Infine, il pro rettore della scuola che non vuole insabbiare o minimizzare, chiude così: “Ho chiesto alla professoressa Bignardi insieme al nostro psicologo della scuola di prendere contatti con strutture esterne che ci possano aiutare a rispondere a queste emergenze educative”. (…) Inoltre ho già preso contatti con la struttura specializzata del Fatebenefratelli.”.

 

collegio san carlocollegio san carlo

Per carità, tutte ottime iniziative, ma il giro di parole per omettere la parola “bullismo” è commovente. Ora bullismo si dice emergenza educativa. “Ehi mamma oggi due bulli mi hanno picchiata!”. Tesoro, i bulli sono a Quarto Oggiaro, quelli del Collegio San Carlo non sono bulli, sono dei ragazzi in emergenza educativa!”. Bello anche il passaggio sulla scuola specializzata del Fatebenefratelli. Specializzata in che? In radiografia? Tecniche di bendaggio e gesso? Rianimazione? No. Ve lo dico io. Al Fatebenefratelli c’è il centro anti-bullismo.

 

Tutti qui. Specializzata in BULLISMO. Se si vuole essere chiari, netti, trasparenti, usare le parole giuste è importante, caro pro rettore.
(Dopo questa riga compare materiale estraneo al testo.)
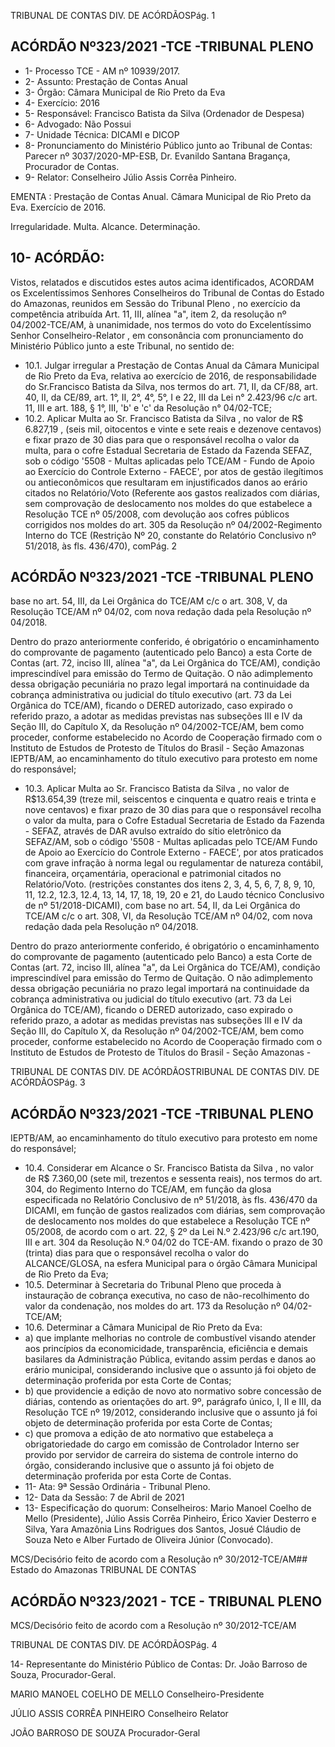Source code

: TRIBUNAL DE CONTAS DIV. DE ACÓRDÃOSPág. 1

## ACÓRDÃO Nº323/2021 -TCE -TRIBUNAL PLENO

- 1- Processo TCE - AM nº 10939/2017.
- 2- Assunto: Prestação de Contas Anual
- 3- Órgão: Câmara Municipal de Rio Preto da Eva
- 4- Exercício: 2016
- 5- Responsável: Francisco Batista da Silva (Ordenador de Despesa)
- 6- Advogado: Não Possui
- 7- Unidade Técnica: DICAMI e DICOP
- 8- Pronunciamento  do  Ministério  Público  junto  ao  Tribunal  de  Contas: Parecer  nº 3037/2020-MP-ESB, Dr. Evanildo Santana Bragança, Procurador de Contas.
- 9- Relator: Conselheiro Júlio Assis Corrêa Pinheiro.

EMENTA : Prestação  de  Contas  Anual. Câmara Municipal de Rio Preto da Eva. Exercício de 2016.

Irregularidade. Multa. Alcance. Determinação.

## 10-  ACÓRDÃO:

Vistos, relatados e discutidos estes autos acima identificados, ACORDAM os Excelentíssimos Senhores Conselheiros do Tribunal de Contas do Estado do Amazonas, reunidos em Sessão do Tribunal Pleno , no exercício da competência atribuída Art. 11, III, alínea "a", item 2, da resolução nº 04/2002-TCE/AM, à unanimidade, nos termos do voto do Excelentíssimo Senhor Conselheiro-Relator , em consonância com pronunciamento do Ministério Público junto a este Tribunal, no sentido de:

- 10.1. Julgar irregular a Prestação de Contas Anual da Câmara Municipal de Rio Preto da Eva, relativa ao exercício de 2016, de responsabilidade do Sr.Francisco Batista da Silva, nos termos do art. 71, II, da CF/88, art. 40, II, da CE/89, art. 1°, II, 2°, 4°, 5°, I e 22, III da Lei n° 2.423/96 c/c art. 11, III e art. 188, § 1°, III, 'b' e 'c' da Resolução n° 04/02-TCE;
- 10.2. Aplicar  Multa ao  Sr.  Francisco  Batista  da  Silva ,  no  valor  de R$ 6.827,19 , (seis mil, oitocentos e vinte e sete reais e dezenove centavos) e fixar prazo de 30 dias para  que  o responsável recolha o valor da multa,  para  o  cofre  Estadual  Secretaria  de  Estado  da  Fazenda  SEFAZ, sob o código '5508 - Multas aplicadas pelo TCE/AM - Fundo de  Apoio  ao  Exercício  do  Controle  Externo  -  FAECE',  por  atos  de gestão ilegítimos ou antieconômicos que resultaram em injustificados danos  ao  erário  citados  no  Relatório/Voto  (Referente  aos  gastos realizados  com  diárias,  sem  comprovação  de  deslocamento  nos moldes  do  que  estabelece  a  Resolução  TCE  nº  05/2008,  com devolução aos cofres públicos corrigidos  nos moldes  do  art.  305  da Resolução  nº  04/2002-Regimento  Interno  do  TCE  (Restrição  Nº  20, constante do Relatório Conclusivo nº 51/2018, às fls. 436/470), comPág. 2

## ACÓRDÃO Nº323/2021 -TCE -TRIBUNAL PLENO

base no art. 54, III, da Lei Orgânica do TCE/AM c/c o art. 308, V, da Resolução TCE/AM nº 04/02, com nova redação dada pela Resolução nº 04/2018.

Dentro do prazo anteriormente conferido, é obrigatório o encaminhamento  do  comprovante  de  pagamento  (autenticado  pelo Banco) a esta Corte de Contas (art. 72, inciso III, alínea "a", da Lei Orgânica do TCE/AM), condição imprescindível para emissão do Termo de Quitação. O não adimplemento dessa obrigação pecuniária no prazo legal importará na continuidade da cobrança administrativa ou judicial do  título  executivo  (art.  73  da  Lei  Orgânica  do  TCE/AM),  ficando  o DERED  autorizado,  caso  expirado  o  referido  prazo,  a  adotar  as medidas previstas nas subseções III e IV da Seção III, do Capítulo X, da  Resolução  nº  04/2002-TCE/AM,  bem  como  proceder,  conforme estabelecido  no  Acordo  de  Cooperação  firmado  com  o  Instituto  de Estudos  de  Protesto  de  Títulos  do  Brasil  -  Seção  Amazonas  IEPTB/AM, ao encaminhamento do título executivo para protesto em nome do responsável;

- 10.3. Aplicar  Multa  ao  Sr.  Francisco  Batista  da  Silva , no  valor  de R$13.654,39 (treze mil, seiscentos e cinquenta e quatro reais e trinta e nove centavos) e fixar prazo de 30 dias para que o responsável recolha o  valor  da  multa,  para  o  Cofre  Estadual  Secretaria  de  Estado  da Fazenda - SEFAZ, através de DAR avulso extraído do sítio eletrônico da SEFAZ/AM, sob o código '5508 - Multas aplicadas pelo TCE/AM Fundo de Apoio ao Exercício do Controle Externo - FAECE', por atos praticados  com  grave  infração  à  norma  legal  ou  regulamentar  de natureza contábil, financeira, orçamentária, operacional e patrimonial citados no Relatório/Voto. (restrições constantes dos itens 2, 3, 4, 5, 6, 7, 8, 9, 10, 11, 12.2, 12.3, 12.4, 13, 14, 17, 18, 19, 20 e 21, do Laudo técnico Conclusivo de nº 51/2018-DICAMI), com base no art. 54, II, da Lei Orgânica do TCE/AM c/c o art. 308, VI, da Resolução TCE/AM nº 04/02, com nova redação dada pela Resolução nº 04/2018.

Dentro do prazo anteriormente conferido, é obrigatório o encaminhamento  do  comprovante  de  pagamento  (autenticado  pelo Banco) a esta Corte de Contas (art. 72, inciso III, alínea "a", da Lei Orgânica do TCE/AM), condição imprescindível para emissão do Termo de Quitação. O não adimplemento dessa obrigação pecuniária no prazo legal importará na continuidade da cobrança administrativa ou judicial do  título  executivo  (art.  73  da  Lei  Orgânica  do  TCE/AM),  ficando  o DERED  autorizado,  caso  expirado  o  referido  prazo,  a  adotar  as medidas previstas nas subseções III e IV da Seção III, do Capítulo X, da  Resolução  nº  04/2002-TCE/AM,  bem  como  proceder,  conforme estabelecido  no  Acordo  de  Cooperação  firmado  com  o  Instituto  de Estudos  de  Protesto  de  Títulos  do  Brasil  -  Seção  Amazonas  -

TRIBUNAL DE CONTAS DIV. DE ACÓRDÃOSTRIBUNAL DE CONTAS DIV. DE ACÓRDÃOSPág. 3

## ACÓRDÃO Nº323/2021 -TCE -TRIBUNAL PLENO

IEPTB/AM, ao encaminhamento do título executivo para protesto em nome do responsável;

- 10.4. Considerar em Alcance o Sr. Francisco Batista da Silva , no valor de R$ 7.360,00 (sete mil, trezentos e sessenta reais), nos termos do art.  304,  do  Regimento  Interno  do  TCE/AM,  em  função  da  glosa especificada no Relatório Conclusivo de nº 51/2018, às fls. 436/470 da DICAMI, em função de gastos realizados com diárias, sem comprovação  de  deslocamento  nos  moldes  do  que  estabelece  a Resolução TCE nº 05/2008, de acordo com o art. 22, § 2º da Lei N.º 2.423/96 c/c art.190, III e art. 304 da Resolução N.º 04/02 do TCE-AM. fixando o prazo de 30 (trinta) dias para que o responsável recolha o valor do ALCANCE/GLOSA, na esfera Municipal para o órgão Câmara Municipal de Rio Preto da Eva;
- 10.5. Determinar à Secretaria do Tribunal Pleno que proceda à instauração de  cobrança  executiva,  no  caso  de  não-recolhimento  do  valor  da condenação, nos moldes do art. 173 da Resolução nº 04/02-TCE/AM;
- 10.6. Determinar a Câmara Municipal de Rio Preto da Eva:
- a) que implante melhorias no controle de combustível visando atender aos  princípios  da  economicidade,  transparência,  eficiência  e  demais basilares da Administração Pública, evitando assim perdas e danos ao erário municipal, considerando inclusive que o assunto já foi objeto de determinação proferida por esta Corte de Contas;
- b) que providencie a edição de novo ato normativo sobre concessão de diárias, contendo as orientações do art. 9º, parágrafo único, I, II e III, da Resolução TCE nº 19/2012, considerando inclusive que o assunto já foi objeto de determinação proferida por esta Corte de Contas;
- c) que promova a edição de ato normativo que estabeleça a obrigatoriedade  do  cargo  em  comissão  de  Controlador  Interno  ser provido por servidor de carreira do sistema de controle interno do órgão, considerando  inclusive  que  o  assunto  já  foi  objeto  de  determinação proferida por esta Corte de Contas.
- 11-  Ata: 9ª Sessão Ordinária - Tribunal Pleno.
- 12-  Data da Sessão: 7 de Abril de 2021
- 13-  Especificação do quorum: Conselheiros: Mario Manoel Coelho de Mello (Presidente), Júlio Assis Corrêa Pinheiro, Érico Xavier Desterro e Silva, Yara Amazônia Lins Rodrigues dos  Santos,  Josué  Cláudio  de  Souza  Neto  e  Alber  Furtado  de  Oliveira  Júnior (Convocado).

MCS/Decisório feito de acordo com a Resolução nº 30/2012-TCE/AM## Estado do Amazonas TRIBUNAL DE CONTAS

## ACÓRDÃO Nº323/2021 - TCE - TRIBUNAL PLENO

MCS/Decisório feito de acordo com a Resolução nº 30/2012-TCE/AM

TRIBUNAL DE CONTAS DIV. DE ACÓRDÃOSPág. 4

14-  Representante  do  Ministério  Público  de  Contas: Dr. João  Barroso  de  Souza, Procurador-Geral.

MARIO MANOEL COELHO DE MELLO Conselheiro-Presidente

JÚLIO ASSIS CORRÊA PINHEIRO Conselheiro Relator

JOÃO BARROSO DE SOUZA Procurador-Geral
Anche quando le parole giuste sono scomode e tolgono un po’ di smalto dalla corazza lucida della scuola fighetta, quella in cui crescono i “sancarlini”. Perché se lo faccia dire, caro pro rettore, è dei genitori e dei figli della Milano perbene che sono tanti anche in quella scuola che dovrebbe occuparsi, non di quelli della Milano bene.

 

Detto ciò, i tempi sono cambiati significativamente: prima se facevi il cattivo finivi in collegio. Ora, se fai il cattivo, dal collegio vieni espulso. Forse.